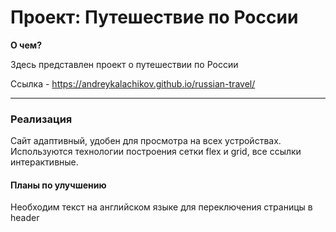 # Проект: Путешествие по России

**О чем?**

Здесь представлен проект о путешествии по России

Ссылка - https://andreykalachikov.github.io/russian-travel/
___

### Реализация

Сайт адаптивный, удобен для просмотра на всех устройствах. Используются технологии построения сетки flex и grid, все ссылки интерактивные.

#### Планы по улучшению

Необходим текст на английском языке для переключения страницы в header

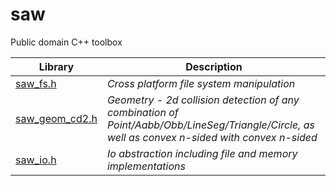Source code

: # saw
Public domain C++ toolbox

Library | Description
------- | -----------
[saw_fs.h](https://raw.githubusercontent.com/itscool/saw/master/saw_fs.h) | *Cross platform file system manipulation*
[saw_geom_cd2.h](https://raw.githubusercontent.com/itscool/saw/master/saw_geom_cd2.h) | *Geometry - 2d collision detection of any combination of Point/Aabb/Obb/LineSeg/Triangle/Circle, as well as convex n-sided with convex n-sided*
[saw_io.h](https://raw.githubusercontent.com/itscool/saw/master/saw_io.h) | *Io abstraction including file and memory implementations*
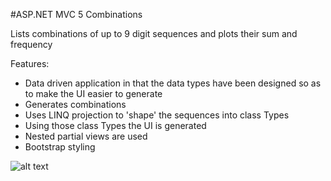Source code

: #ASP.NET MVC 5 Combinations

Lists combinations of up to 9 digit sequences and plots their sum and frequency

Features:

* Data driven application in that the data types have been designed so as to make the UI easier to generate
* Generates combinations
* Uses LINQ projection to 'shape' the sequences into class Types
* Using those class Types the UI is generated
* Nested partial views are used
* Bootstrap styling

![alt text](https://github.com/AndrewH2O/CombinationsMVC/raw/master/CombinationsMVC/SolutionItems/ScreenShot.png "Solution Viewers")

==

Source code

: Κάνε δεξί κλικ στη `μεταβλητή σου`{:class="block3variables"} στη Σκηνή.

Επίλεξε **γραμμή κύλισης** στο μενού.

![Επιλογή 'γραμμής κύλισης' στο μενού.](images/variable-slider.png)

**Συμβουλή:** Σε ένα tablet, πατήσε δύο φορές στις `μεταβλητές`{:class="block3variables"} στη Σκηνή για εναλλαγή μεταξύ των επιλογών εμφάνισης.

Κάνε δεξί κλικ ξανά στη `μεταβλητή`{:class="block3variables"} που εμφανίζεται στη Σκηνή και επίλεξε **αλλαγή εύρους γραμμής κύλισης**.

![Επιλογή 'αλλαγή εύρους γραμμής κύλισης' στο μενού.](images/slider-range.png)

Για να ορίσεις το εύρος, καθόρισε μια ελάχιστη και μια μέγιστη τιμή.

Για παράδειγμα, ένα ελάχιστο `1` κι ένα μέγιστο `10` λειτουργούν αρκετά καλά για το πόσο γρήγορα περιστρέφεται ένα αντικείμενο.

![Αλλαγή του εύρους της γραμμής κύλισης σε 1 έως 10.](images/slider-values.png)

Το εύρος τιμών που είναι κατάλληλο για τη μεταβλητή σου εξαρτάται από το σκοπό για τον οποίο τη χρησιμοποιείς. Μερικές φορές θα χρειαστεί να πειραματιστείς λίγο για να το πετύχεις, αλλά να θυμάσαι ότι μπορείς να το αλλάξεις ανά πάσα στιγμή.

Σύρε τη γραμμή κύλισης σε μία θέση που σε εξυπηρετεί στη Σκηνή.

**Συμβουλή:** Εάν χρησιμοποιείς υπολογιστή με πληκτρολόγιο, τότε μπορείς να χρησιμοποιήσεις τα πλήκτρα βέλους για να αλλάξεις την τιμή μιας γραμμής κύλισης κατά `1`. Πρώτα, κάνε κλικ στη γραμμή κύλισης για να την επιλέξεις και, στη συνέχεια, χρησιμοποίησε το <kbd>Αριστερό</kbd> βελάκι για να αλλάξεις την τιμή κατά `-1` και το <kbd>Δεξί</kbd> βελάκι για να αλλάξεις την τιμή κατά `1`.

- [TASK DESCRIPTION]
Find the word "μεταβλητή" in the listing above, then copy each line where it turns up.

- [TASK RESPONSE]
: Κάνε δεξί κλικ στη `μεταβλητή σου`{:class="block3variables"} στη Σκηνή.
Κάνε δεξί κλικ ξανά στη `μεταβλητή`{:class="block3variables"} που εμφανίζεται στη Σκηνή και επίλεξε **αλλαγή εύρους γραμμής κύλισης**.
Το εύρος τιμών που είναι κατάλληλο για τη μεταβλητή σου εξαρτάται από το σκοπό για τον οποίο τη χρησιμοποιείς. Μερικές φορές θα χρειαστεί να πειραματιστείς λίγο για να το πετύχεις, αλλά να θυμάσαι ότι μπορείς να το αλλάξεις ανά πάσα στιγμή.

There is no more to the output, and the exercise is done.